2. Reserved Instances & Committed Use Discounts

After rightsizing, purchasing commitments is the highest-ROI FinOps action for stable workloads. The key rule: commit to what you know you will always run. Cover your minimum 24/7 baseline with reservations; let on-demand or Spot cover variable burst traffic.

AWS Reserved Instances

  • Standard RI: Locked to specific instance family, size, OS, and region. Highest discount (up to 72%). Not exchangeable.
  • Convertible RI: Can exchange for different instance types/sizes during term. Lower discount (up to 54%). Best for evolving architectures.
  • 1-year vs 3-year: 3-year saves ~40% more but increases commitment risk. Use 1-year for services with uncertain lifetime.
  • Payment: All Upfront > Partial Upfront > No Upfront. All Upfront gives maximum discount; use it only when cash flow allows.

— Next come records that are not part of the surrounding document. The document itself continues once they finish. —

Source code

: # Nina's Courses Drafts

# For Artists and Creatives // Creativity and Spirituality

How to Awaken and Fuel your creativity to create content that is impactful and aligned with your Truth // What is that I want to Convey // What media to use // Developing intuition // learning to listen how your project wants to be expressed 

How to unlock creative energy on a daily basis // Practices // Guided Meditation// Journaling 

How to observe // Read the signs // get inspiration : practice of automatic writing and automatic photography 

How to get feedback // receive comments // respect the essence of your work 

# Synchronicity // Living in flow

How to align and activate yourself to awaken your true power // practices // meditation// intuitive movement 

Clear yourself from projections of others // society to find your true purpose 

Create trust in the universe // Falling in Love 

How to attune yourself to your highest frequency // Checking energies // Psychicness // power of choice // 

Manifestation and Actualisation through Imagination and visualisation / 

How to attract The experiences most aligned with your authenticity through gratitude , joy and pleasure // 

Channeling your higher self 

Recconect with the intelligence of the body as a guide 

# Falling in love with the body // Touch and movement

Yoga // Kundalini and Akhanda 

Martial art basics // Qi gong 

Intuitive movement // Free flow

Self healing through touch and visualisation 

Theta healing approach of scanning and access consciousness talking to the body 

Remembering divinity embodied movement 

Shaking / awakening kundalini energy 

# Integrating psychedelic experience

GCP Committed Use Discounts

  • Resource-based CUDs: Commit to a specific amount of vCPU and RAM in a region. Up to 57% discount for 3-year.
  • Spend-based CUDs: Commit to a minimum dollar spend per hour. Applies to Cloud SQL, VMware Engine, and some other services.
  • Flexibility: CUDs apply across all machine types in a family — more flexible than AWS Standard RIs.
  • Sustained Use Discounts: Remember GCP auto-applies up to 30% for always-on instances before CUDs are even needed.

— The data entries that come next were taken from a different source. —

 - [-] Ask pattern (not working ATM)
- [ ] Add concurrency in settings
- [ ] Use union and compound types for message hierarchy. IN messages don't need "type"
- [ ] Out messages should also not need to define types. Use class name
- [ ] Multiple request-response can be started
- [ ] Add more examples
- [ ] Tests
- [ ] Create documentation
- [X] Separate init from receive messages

Analyzing Before Purchasing RIs

# Before purchasing any RI, analyze your coverage and utilization
# Use AWS Cost Explorer RI recommendations

aws ce get-reservation-purchase-recommendation \
  --service "Amazon EC2" \
  --lookback-period-in-days SIXTY_DAYS \
  --term-in-years ONE_YEAR \
  --payment-option PARTIAL_UPFRONT \
  --account-scope PAYER \
  --query 'Recommendations[*].{
    InstanceType: RecommendationDetails[0].InstanceDetails.EC2InstanceDetails.InstanceType,
    Platform: RecommendationDetails[0].InstanceDetails.EC2InstanceDetails.Platform,
    RecommendedCount: RecommendationDetails[0].RecommendedNumberOfInstancesToPurchase,
    MonthlySavings: RecommendationSummary.TotalEstimatedMonthlySavingsAmount,
    Coverage: RecommendationSummary.CurrentAverageCoverage
  }' \
  --output table

# Coverage target: 70-80% of baseline compute
# Anything above 80% risks wasted RIs if workloads change

# Check current RI utilization (avoid buying more if utilization is <80%)
aws ce get-reservation-utilization \
  --time-period Start=2025-02-01,End=2025-03-01 \
  --query 'Total.{Utilization: UtilizationPercentage, Savings: NetSavings}'

3. AWS Savings Plans

Savings Plans are more flexible than RIs — you commit to a $/hour compute spend level rather than specific instance types. This makes them easier to manage as your infrastructure evolves.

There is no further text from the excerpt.